EvoESAP: Non-Uniform Expert Pruning for Sparse MoE

The paper introduces EvoESAP, an evolutionary framework that optimizes non-uniform layer-wise sparsity allocations for Sparse Mixture-of-Experts models using a stable, speculative-decoding-inspired metric called ESAP, significantly improving open-ended generation performance while maintaining competitive accuracy compared to traditional uniform pruning methods.

Zongfang Liu, Shengkun Tang, Boyang Sun, Zhiqiang Shen, Xin Yuan

Published 2026-03-09
📖 5 min read🧠 Deep dive

Imagine you have a massive, incredibly smart library (a Large Language Model) filled with thousands of specialized librarians (called "Experts"). When you ask a question, the library doesn't use all the librarians at once. Instead, a smart manager (the "Router") picks just the top few experts who are best suited to answer your specific question. This is called a Sparse Mixture-of-Experts (MoE) model. It's brilliant because it's fast and efficient, but there's a catch: even though you only use a few librarians at a time, you still have to keep all of them in the building. This takes up a huge amount of space (memory) and makes the building expensive to run.

The goal of this paper is to shrink the library by firing some of the librarians so the building fits in a smaller space, without making the library forget how to write good stories or solve math problems.

The Problem: The "One-Size-Fits-All" Mistake

Previous attempts to shrink these libraries tried to fire librarians in a very simple way: "Let's fire 25% of the librarians in every single room, no matter what."

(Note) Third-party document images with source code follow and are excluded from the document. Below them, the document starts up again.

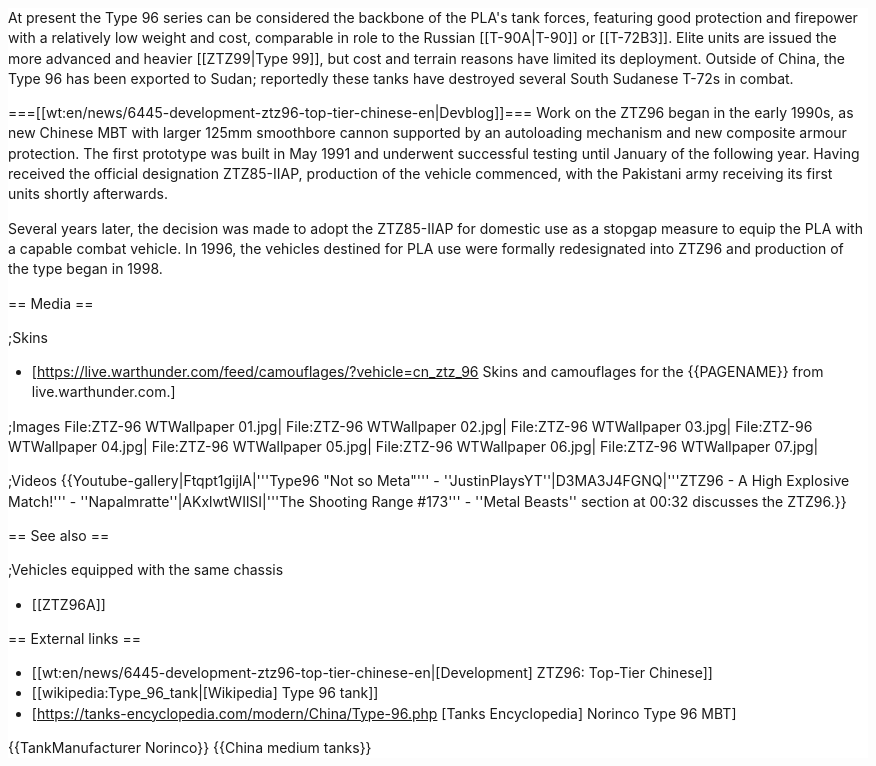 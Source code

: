 At present the Type 96 series can be considered the backbone of the PLA's tank forces, featuring good protection and firepower with a relatively low weight and cost, comparable in role to the Russian [[T-90A|T-90]] or [[T-72B3]]. Elite units are issued the more advanced and heavier [[ZTZ99|Type 99]], but cost and terrain reasons have limited its deployment. Outside of China, the Type 96 has been exported to Sudan; reportedly these tanks have destroyed several South Sudanese T-72s in combat.

===[[wt:en/news/6445-development-ztz96-top-tier-chinese-en|Devblog]]===
Work on the ZTZ96 began in the early 1990s, as new Chinese MBT with larger 125mm smoothbore cannon supported by an autoloading mechanism and new composite armour protection. The first prototype was built in May 1991 and underwent successful testing until January of the following year. Having received the official designation ZTZ85-IIAP, production of the vehicle commenced, with the Pakistani army receiving its first units shortly afterwards.

Several years later, the decision was made to adopt the ZTZ85-IIAP for domestic use as a stopgap measure to equip the PLA with a capable combat vehicle. In 1996, the vehicles destined for PLA use were formally redesignated into ZTZ96 and production of the type began in 1998.

== Media ==



;Skins

- [https://live.warthunder.com/feed/camouflages/?vehicle=cn_ztz_96 Skins and camouflages for the {{PAGENAME}} from live.warthunder.com.]

;Images
<gallery mode="packed" heights="150">
File:ZTZ-96 WTWallpaper 01.jpg|
File:ZTZ-96 WTWallpaper 02.jpg|
File:ZTZ-96 WTWallpaper 03.jpg|
File:ZTZ-96 WTWallpaper 04.jpg|
File:ZTZ-96 WTWallpaper 05.jpg|
File:ZTZ-96 WTWallpaper 06.jpg|
File:ZTZ-96 WTWallpaper 07.jpg|
</gallery>

;Videos
{{Youtube-gallery|Ftqpt1gijlA|'''Type96 "Not so Meta"''' - ''JustinPlaysYT''|D3MA3J4FGNQ|'''ZTZ96 - A High Explosive Match!''' - ''Napalmratte''|AKxlwtWIlSI|'''The Shooting Range #173''' - ''Metal Beasts'' section at 00:32 discusses the ZTZ96.}}

== See also ==



;Vehicles equipped with the same chassis

- [[ZTZ96A]]

== External links ==



- [[wt:en/news/6445-development-ztz96-top-tier-chinese-en|[Development] ZTZ96: Top-Tier Chinese]]
- [[wikipedia:Type_96_tank|[Wikipedia] Type 96 tank]]
- [https://tanks-encyclopedia.com/modern/China/Type-96.php <nowiki>[Tanks Encyclopedia]</nowiki> Norinco Type 96 MBT]

{{TankManufacturer Norinco}}
{{China medium tanks}}
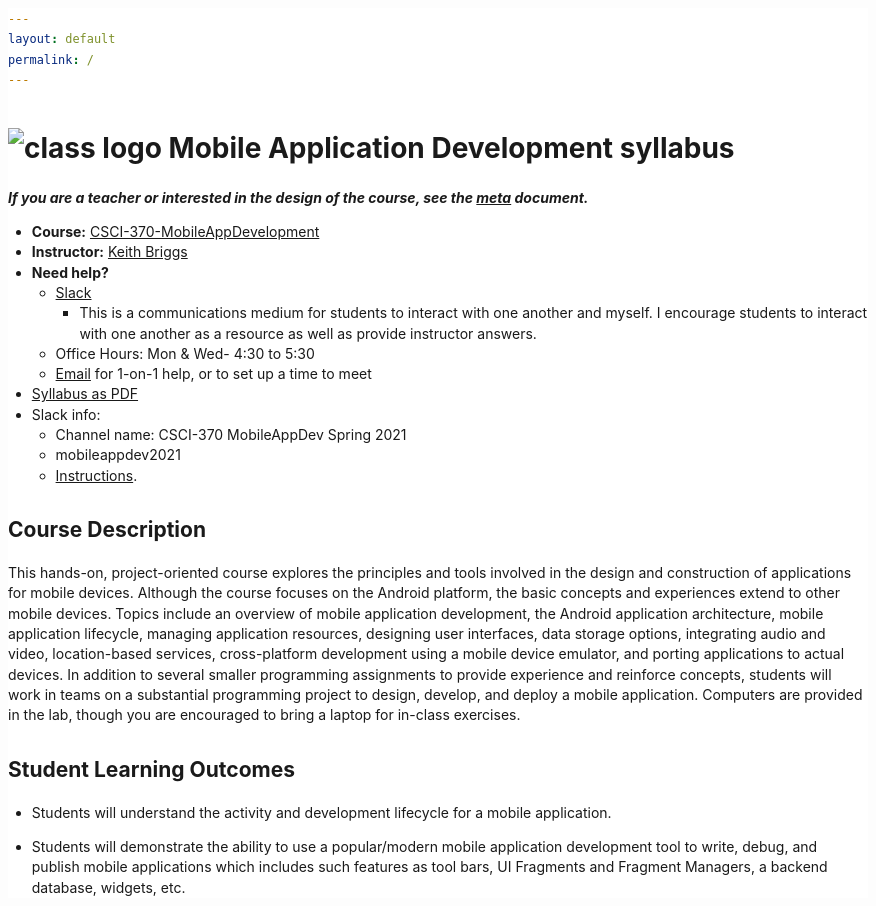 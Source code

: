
 ```yaml
---
layout: default
permalink: /
---
```


# <img src="assets/androidmedium2.png" alt="class logo" class="logo"/> Mobile Application Development syllabus

***If you are a teacher or interested in the design of the course, see the [meta](https://github.com/CSCI-370-MobileAppDevelopment-S2021/syllabus/blob/gh-pages/meta.md) document.***

* **Course:** [CSCI-370-MobileAppDevelopment](https://github.com/CSCI-370-MobileAppDevelopment-S2021)
* **Instructor:** [Keith Briggs](http://kabriggs.people.cofc.edu)
* **Need help?**
    * [Slack](https://mobileappdev2020.slack.com/messages/C7Y0T3VEF/)
        * This is a communications medium for students to interact with one another and myself. I encourage students to interact with one another as a resource as well as provide instructor answers.
    * Office Hours: Mon & Wed- 4:30 to 5:30
   * [Email](mailto:kabriggs@g.cofc.edu) for 1-on-1 help, or to set up a time to meet
* [Syllabus as PDF](https://www.printfriendly.com/p/g/uVV3YD)
* Slack info:
   * Channel name: CSCI-370 MobileAppDev Spring 2021
   * mobileappdev2021
   * [Instructions](https://github.com/CSCI-370-MobileAppDevelopment-S2021/syllabus/blob/gh-pages/slack_instructions.md).


## Course Description

This hands-on, project-oriented course explores the principles and tools involved in the design and construction of applications for mobile devices. Although the course focuses on the Android platform, the basic concepts and experiences extend to other mobile devices. Topics include an overview of mobile application development, the Android application architecture, mobile application lifecycle, managing application resources, designing user interfaces, data storage options, integrating audio and video, location-based services, cross-platform development using a mobile device emulator, and porting applications to actual devices. In addition to several smaller programming assignments to provide experience and reinforce concepts, students will work in teams on a substantial programming project to design, develop, and deploy a mobile application.
Computers are provided in the lab, though you are encouraged to bring a laptop for in-class exercises.

## Student Learning Outcomes
* Students will understand the activity and development lifecycle for a mobile application.

* Students will demonstrate the ability to use a popular/modern mobile application development tool to write, debug, and publish mobile applications which includes such features as tool bars, UI Fragments and Fragment Managers, a backend database, widgets, etc.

Imagine a library with 16 rooms.

  • Room 1 might be the "Introduction" room. It needs very few experts.
  • Room 10 might be the "Complex Logic" room. It needs almost all its experts to function.
  • Room 16 might be the "Conclusion" room. It needs a different mix.

The old method treated every room exactly the same. It fired 25% of the staff in the "Complex Logic" room (disaster!) and 25% in the "Introduction" room (maybe fine, but maybe we fired the one genius who was needed). This "Uniform" approach often made the library worse at creative tasks like writing code or solving math puzzles, even if it was okay at simple multiple-choice questions.

The Solution: EvoESAP (The Smart Architect)

The authors propose a new method called EvoESAP. Think of it as hiring a Smart Architect who doesn't just fire people randomly, but carefully decides where to cut staff based on how important each room is.

Here is how it works, step-by-step:

1. The "Who to Fire" List (Fixed)

First, the architects look at every single room and rank the librarians from "Least Useful" to "Most Useful." Let's say they decide that in Room 10, Librarian A is the worst, and Librarian B is the best. This ranking stays the same for now.

2. The "How Many to Fire" Puzzle (The Search)

Now comes the tricky part. We have a budget: "We need to fire a total of 500 librarians across the whole building."

  • Old Way: Fire 31 librarians from every single room (500 / 16 rooms).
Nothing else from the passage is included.